■ Supplied information ■
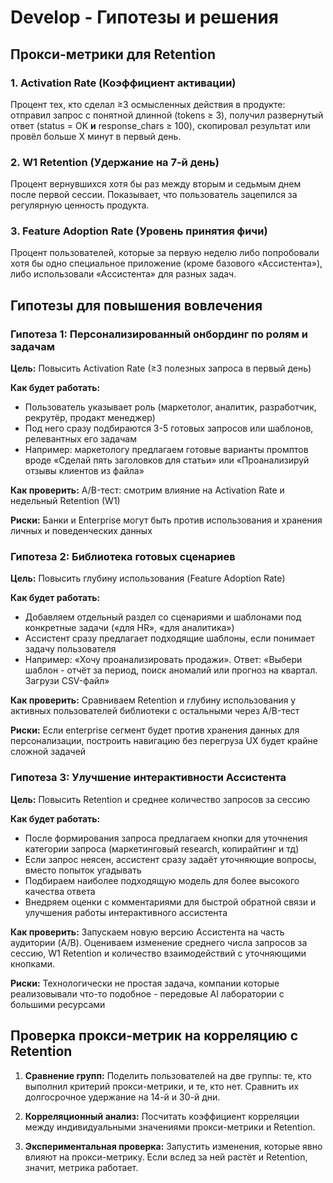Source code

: # Develop - Гипотезы и решения

## Прокси-метрики для Retention

### 1. Activation Rate (Коэффициент активации)
Процент тех, кто сделал ≥3 осмысленных действия в продукте: отправил запрос с понятной длинной (tokens ≥ 3), получил развернутый ответ (status = OK **и** response_chars ≥ 100), скопировал результат или провёл больше X минут в первый день.

### 2. W1 Retention (Удержание на 7-й день)
Процент вернувшихся хотя бы раз между вторым и седьмым днем после первой сессии. Показывает, что пользователь зацепился за регулярную ценность продукта.

### 3. Feature Adoption Rate (Уровень принятия фичи)
Процент пользователей, которые за первую неделю либо попробовали хотя бы одно специальное приложение (кроме базового «Ассистента»), либо использовали «Ассистента» для разных задач.

## Гипотезы для повышения вовлечения

### Гипотеза 1: Персонализированный онбординг по ролям и задачам

**Цель:** Повысить Activation Rate (≥3 полезных запроса в первый день)

**Как будет работать:**
- Пользователь указывает роль (маркетолог, аналитик, разработчик, рекрутёр, продакт менеджер)
- Под него сразу подбираются 3-5 готовых запросов или шаблонов, релевантных его задачам
- Например: маркетологу предлагаем готовые варианты промптов вроде «Сделай пять заголовков для статьи» или «Проанализируй отзывы клиентов из файла»

**Как проверить:**
A/B-тест: смотрим влияние на Activation Rate и недельный Retention (W1)

**Риски:** Банки и Enterprise могут быть против использования и хранения личных и поведенческих данных

### Гипотеза 2: Библиотека готовых сценариев

**Цель:** Повысить глубину использования (Feature Adoption Rate)

**Как будет работать:**
- Добавляем отдельный раздел со сценариями и шаблонами под конкретные задачи («для HR», «для аналитика»)
- Ассистент сразу предлагает подходящие шаблоны, если понимает задачу пользователя
- Например: «Хочу проанализировать продажи». Ответ: «Выбери шаблон - отчёт за период, поиск аномалий или прогноз на квартал. Загрузи CSV-файл»

**Как проверить:**
Сравниваем Retention и глубину использования у активных пользователей библиотеки с остальными через A/B-тест

**Риски:** Если enterprise сегмент будет против хранения данных для персонализации, построить навигацию без перегруза UX будет крайне сложной задачей

### Гипотеза 3: Улучшение интерактивности Ассистента

**Цель:** Повысить Retention и среднее количество запросов за сессию

**Как будет работать:**
- После формирования запроса предлагаем кнопки для уточнения категории запроса (маркетинговый research, копирайтинг и тд)
- Если запрос неясен, ассистент сразу задаёт уточняющие вопросы, вместо попыток угадывать
- Подбираем наиболее подходящую модель для более высокого качества ответа
- Внедряем оценки с комментариями для быстрой обратной связи и улучшения работы интерактивного ассистента

**Как проверить:**
Запускаем новую версию Ассистента на часть аудитории (A/B). Оцениваем изменение среднего числа запросов за сессию, W1 Retention и количество взаимодействий с уточняющими кнопками.

**Риски:** Технологически не простая задача, компании которые реализовывали что-то подобное - передовые AI лаборатории с большими ресурсами

## Проверка прокси-метрик на корреляцию с Retention

1. **Сравнение групп:** Поделить пользователей на две группы: те, кто выполнил критерий прокси-метрики, и те, кто нет. Сравнить их долгосрочное удержание на 14-й и 30-й дни.

2. **Корреляционный анализ:** Посчитать коэффициент корреляции между индивидуальными значениями прокси-метрики и Retention.

3. **Экспериментальная проверка:** Запустить изменения, которые явно влияют на прокси-метрику. Если вслед за ней растёт и Retention, значит, метрика работает.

■ Assigned task ■
Without copying any picture, write out the entries exactly.

■ Response for this exercise ■
Source code

: # Develop - Гипотезы и решения

## Прокси-метрики для Retention

### 1. Activation Rate (Коэффициент активации)
Процент тех, кто сделал ≥3 осмысленных действия в продукте: отправил запрос с понятной длинной (tokens ≥ 3), получил развернутый ответ (status = OK **и** response_chars ≥ 100), скопировал результат или провёл больше X минут в первый день.

### 2. W1 Retention (Удержание на 7-й день)
Процент вернувшихся хотя бы раз между вторым и седьмым днем после первой сессии. Показывает, что пользователь зацепился за регулярную ценность продукта.

### 3. Feature Adoption Rate (Уровень принятия фичи)
Процент пользователей, которые за первую неделю либо попробовали хотя бы одно специальное приложение (кроме базового «Ассистента»), либо использовали «Ассистента» для разных задач.

## Гипотезы для повышения вовлечения

### Гипотеза 1: Персонализированный онбординг по ролям и задачам

**Цель:** Повысить Activation Rate (≥3 полезных запроса в первый день)

**Как будет работать:**
- Пользователь указывает роль (маркетолог, аналитик, разработчик, рекрутёр, продакт менеджер)
- Под него сразу подбираются 3-5 готовых запросов или шаблонов, релевантных его задачам
- Например: маркетологу предлагаем готовые варианты промптов вроде «Сделай пять заголовков для статьи» или «Проанализируй отзывы клиентов из файла»

**Как проверить:**
A/B-тест: смотрим влияние на Activation Rate и недельный Retention (W1)

**Риски:** Банки и Enterprise могут быть против использования и хранения личных и поведенческих данных

### Гипотеза 2: Библиотека готовых сценариев

**Цель:** Повысить глубину использования (Feature Adoption Rate)

**Как будет работать:**
- Добавляем отдельный раздел со сценариями и шаблонами под конкретные задачи («для HR», «для аналитика»)
- Ассистент сразу предлагает подходящие шаблоны, если понимает задачу пользователя
- Например: «Хочу проанализировать продажи». Ответ: «Выбери шаблон - отчёт за период, поиск аномалий или прогноз на квартал. Загрузи CSV-файл»

**Как проверить:**
Сравниваем Retention и глубину использования у активных пользователей библиотеки с остальными через A/B-тест

**Риски:** Если enterprise сегмент будет против хранения данных для персонализации, построить навигацию без перегруза UX будет крайне сложной задачей

### Гипотеза 3: Улучшение интерактивности Ассистента

**Цель:** Повысить Retention и среднее количество запросов за сессию

**Как будет работать:**
- После формирования запроса предлагаем кнопки для уточнения категории запроса (маркетинговый research, копирайтинг и тд)
- Если запрос неясен, ассистент сразу задаёт уточняющие вопросы, вместо попыток угадывать
- Подбираем наиболее подходящую модель для более высокого качества ответа
- Внедряем оценки с комментариями для быстрой обратной связи и улучшения работы интерактивного ассистента

**Как проверить:**
Запускаем новую версию Ассистента на часть аудитории (A/B). Оцениваем изменение среднего числа запросов за сессию, W1 Retention и количество взаимодействий с уточняющими кнопками.

**Риски:** Технологически не простая задача, компании которые реализовывали что-то подобное - передовые AI лаборатории с большими ресурсами

## Проверка прокси-метрик на корреляцию с Retention

1. **Сравнение групп:** Поделить пользователей на две группы: те, кто выполнил критерий прокси-метрики, и те, кто нет. Сравнить их долгосрочное удержание на 14-й и 30-й дни.

2. **Корреляционный анализ:** Посчитать коэффициент корреляции между индивидуальными значениями прокси-метрики и Retention.

3. **Экспериментальная проверка:** Запустить изменения, которые явно влияют на прокси-метрику. Если вслед за ней растёт и Retention, значит, метрика работает.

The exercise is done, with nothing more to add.